Aposto que nem nos seus sonhos mais loucos o leitor imaginou pagar apenas 50 cêntimos de impostos por cada mil euros de rendimento tributável. Agora imagine que as coisas lhe corriam particularmente bem e que, num ano em que tivesse ganho ainda mais dinheiro, o estado decidia cobrar-lhe dez vezes menos: 5 cêntimos por cada mil euros.
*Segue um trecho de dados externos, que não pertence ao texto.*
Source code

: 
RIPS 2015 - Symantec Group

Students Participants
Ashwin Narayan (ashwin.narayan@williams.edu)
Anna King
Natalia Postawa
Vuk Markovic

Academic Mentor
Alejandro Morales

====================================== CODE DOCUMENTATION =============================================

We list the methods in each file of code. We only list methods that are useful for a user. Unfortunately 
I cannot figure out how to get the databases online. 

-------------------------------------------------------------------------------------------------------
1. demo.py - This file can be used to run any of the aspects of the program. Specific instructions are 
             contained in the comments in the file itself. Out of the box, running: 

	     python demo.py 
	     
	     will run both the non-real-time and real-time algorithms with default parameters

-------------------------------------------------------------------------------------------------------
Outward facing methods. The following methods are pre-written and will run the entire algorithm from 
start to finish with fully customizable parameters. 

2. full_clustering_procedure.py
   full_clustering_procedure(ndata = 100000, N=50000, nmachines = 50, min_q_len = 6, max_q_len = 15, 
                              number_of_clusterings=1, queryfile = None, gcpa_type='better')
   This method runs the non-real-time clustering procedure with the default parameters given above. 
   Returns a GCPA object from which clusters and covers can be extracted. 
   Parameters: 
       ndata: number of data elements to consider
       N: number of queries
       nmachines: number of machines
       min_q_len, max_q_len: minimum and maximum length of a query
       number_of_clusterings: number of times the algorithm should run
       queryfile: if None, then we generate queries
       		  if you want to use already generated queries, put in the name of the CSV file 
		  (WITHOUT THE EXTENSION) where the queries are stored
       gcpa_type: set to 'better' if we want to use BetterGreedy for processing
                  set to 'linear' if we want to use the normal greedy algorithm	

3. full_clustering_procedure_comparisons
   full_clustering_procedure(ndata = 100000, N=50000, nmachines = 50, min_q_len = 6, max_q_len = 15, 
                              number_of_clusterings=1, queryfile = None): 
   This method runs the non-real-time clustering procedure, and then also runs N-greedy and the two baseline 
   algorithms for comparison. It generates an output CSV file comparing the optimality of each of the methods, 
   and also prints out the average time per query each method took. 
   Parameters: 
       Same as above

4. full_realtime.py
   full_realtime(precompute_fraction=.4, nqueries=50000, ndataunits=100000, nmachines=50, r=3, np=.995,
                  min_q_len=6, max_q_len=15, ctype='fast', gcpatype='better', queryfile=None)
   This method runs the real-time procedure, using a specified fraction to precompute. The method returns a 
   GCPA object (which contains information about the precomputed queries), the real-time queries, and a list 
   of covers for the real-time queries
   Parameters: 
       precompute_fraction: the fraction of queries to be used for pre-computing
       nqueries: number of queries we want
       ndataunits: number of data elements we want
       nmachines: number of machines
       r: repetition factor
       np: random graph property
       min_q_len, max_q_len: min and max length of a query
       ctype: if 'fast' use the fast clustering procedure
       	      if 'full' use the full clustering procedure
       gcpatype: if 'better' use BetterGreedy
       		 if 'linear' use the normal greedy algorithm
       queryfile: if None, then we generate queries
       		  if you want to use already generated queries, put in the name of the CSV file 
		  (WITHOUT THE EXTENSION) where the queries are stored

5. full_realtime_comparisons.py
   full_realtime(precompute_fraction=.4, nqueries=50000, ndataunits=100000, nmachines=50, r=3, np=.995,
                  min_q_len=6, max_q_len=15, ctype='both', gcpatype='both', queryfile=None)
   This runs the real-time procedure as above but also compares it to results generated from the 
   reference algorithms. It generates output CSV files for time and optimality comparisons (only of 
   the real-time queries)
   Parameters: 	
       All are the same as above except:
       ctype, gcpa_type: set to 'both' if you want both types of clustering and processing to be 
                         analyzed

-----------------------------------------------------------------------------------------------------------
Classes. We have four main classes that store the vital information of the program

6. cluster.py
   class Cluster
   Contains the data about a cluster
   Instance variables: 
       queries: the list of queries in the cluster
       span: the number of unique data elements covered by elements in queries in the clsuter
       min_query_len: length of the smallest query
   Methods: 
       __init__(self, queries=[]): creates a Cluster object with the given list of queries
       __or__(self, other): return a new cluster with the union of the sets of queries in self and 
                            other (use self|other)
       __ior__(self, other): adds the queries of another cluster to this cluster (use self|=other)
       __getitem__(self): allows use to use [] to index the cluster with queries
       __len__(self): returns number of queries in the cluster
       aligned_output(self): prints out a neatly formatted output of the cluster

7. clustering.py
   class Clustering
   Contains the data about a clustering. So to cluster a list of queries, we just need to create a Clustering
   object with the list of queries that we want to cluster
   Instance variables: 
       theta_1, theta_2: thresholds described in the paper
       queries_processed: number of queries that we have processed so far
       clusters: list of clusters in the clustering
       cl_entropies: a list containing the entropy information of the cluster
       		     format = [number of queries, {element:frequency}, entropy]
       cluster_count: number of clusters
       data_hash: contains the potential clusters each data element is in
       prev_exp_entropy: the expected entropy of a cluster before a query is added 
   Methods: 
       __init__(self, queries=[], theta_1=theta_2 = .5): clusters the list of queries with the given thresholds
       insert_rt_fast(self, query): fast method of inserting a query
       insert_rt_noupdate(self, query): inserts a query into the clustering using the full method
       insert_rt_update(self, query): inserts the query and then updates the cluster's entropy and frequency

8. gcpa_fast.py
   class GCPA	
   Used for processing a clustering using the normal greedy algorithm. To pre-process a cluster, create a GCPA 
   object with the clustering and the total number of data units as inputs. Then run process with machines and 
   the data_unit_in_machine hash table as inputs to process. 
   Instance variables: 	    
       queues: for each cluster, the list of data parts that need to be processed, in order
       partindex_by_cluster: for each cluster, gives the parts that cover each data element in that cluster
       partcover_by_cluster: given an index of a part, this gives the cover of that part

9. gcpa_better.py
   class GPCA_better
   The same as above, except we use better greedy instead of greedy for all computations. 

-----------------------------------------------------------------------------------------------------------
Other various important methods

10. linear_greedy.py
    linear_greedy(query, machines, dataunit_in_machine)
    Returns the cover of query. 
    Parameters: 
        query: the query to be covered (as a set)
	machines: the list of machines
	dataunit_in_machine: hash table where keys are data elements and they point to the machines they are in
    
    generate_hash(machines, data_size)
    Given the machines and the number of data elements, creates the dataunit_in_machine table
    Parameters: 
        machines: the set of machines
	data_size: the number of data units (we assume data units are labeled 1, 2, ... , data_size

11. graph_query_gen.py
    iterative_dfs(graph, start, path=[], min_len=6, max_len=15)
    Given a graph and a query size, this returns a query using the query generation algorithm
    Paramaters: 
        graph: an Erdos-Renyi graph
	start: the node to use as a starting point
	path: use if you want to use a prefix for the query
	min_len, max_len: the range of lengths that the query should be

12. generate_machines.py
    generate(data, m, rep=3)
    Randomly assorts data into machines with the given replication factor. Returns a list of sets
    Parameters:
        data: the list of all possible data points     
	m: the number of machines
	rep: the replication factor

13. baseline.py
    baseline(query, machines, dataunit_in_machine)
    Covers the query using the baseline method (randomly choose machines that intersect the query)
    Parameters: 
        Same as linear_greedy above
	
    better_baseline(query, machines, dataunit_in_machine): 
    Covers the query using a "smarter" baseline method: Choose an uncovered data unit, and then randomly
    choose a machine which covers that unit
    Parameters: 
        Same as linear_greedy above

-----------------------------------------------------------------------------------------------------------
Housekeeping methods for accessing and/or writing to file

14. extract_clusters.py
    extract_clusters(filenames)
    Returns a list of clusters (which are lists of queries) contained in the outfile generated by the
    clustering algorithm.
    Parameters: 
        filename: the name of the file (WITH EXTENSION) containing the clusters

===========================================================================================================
Impossível, não é? Estas coisas simplesmente não acontecem aos cidadãos comuns. Mas aconteceram à então maior companhia do mundo, a Apple. Graças a um chamado “acordo de namorados” (sweetheart deal) com a República da Irlanda, a Apple começou por pagar 1% de imposto no início do milénio, passou para 0,5% no início da década e num dos seus melhores anos teve a extraordinária taxa de 0,005% aplicável a todo o lucro obtido em território da UE. Ou seja, por cada milhão de euros a Apple pagava 500 euros — menos do que paga um reformado português com uma pensão um pouco abaixo do salário médio nacional. Mas em 2014, um dos anos em que obteve mais lucros, a Apple pagou só 50 euros por cada milhão.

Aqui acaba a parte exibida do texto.